What you need to do: Check each line of the material, and show the ones that include the word "风前几人老".

--- START ---

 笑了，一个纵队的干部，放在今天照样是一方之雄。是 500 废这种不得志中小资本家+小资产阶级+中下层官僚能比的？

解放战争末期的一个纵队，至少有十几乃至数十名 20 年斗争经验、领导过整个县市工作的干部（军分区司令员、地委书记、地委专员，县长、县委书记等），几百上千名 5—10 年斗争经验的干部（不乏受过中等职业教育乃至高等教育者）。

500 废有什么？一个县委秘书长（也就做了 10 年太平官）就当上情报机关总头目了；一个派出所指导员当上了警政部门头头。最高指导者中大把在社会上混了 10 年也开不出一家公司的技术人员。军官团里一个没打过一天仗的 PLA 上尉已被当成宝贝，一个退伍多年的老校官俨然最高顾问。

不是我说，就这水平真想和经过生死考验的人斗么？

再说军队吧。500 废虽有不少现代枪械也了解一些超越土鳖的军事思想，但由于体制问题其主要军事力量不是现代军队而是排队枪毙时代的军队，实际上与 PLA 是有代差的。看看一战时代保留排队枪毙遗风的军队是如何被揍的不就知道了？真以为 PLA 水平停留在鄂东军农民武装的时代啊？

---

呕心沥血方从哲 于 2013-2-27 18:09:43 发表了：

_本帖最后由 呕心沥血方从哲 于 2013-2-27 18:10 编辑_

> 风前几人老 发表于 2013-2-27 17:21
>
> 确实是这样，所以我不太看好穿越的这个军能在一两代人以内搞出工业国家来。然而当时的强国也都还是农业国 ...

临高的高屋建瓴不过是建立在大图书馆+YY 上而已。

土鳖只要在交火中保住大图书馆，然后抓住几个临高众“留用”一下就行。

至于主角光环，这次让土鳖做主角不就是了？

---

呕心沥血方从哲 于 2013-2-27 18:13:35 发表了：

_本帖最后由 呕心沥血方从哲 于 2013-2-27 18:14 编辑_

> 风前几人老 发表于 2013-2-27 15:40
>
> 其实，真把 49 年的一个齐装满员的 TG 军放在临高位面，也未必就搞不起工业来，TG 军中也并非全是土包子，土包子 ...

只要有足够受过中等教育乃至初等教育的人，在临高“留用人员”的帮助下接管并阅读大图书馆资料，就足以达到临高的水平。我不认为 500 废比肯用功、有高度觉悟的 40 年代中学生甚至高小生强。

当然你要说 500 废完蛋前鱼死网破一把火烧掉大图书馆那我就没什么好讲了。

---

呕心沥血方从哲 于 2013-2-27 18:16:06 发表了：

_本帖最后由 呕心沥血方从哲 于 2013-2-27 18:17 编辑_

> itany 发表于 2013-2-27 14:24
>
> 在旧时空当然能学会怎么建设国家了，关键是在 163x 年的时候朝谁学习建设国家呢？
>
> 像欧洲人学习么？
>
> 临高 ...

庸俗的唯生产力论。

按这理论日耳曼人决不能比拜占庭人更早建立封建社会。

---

--- END ---

Result below:
> 风前几人老 发表于 2013-2-27 17:21
> 风前几人老 发表于 2013-2-27 15:40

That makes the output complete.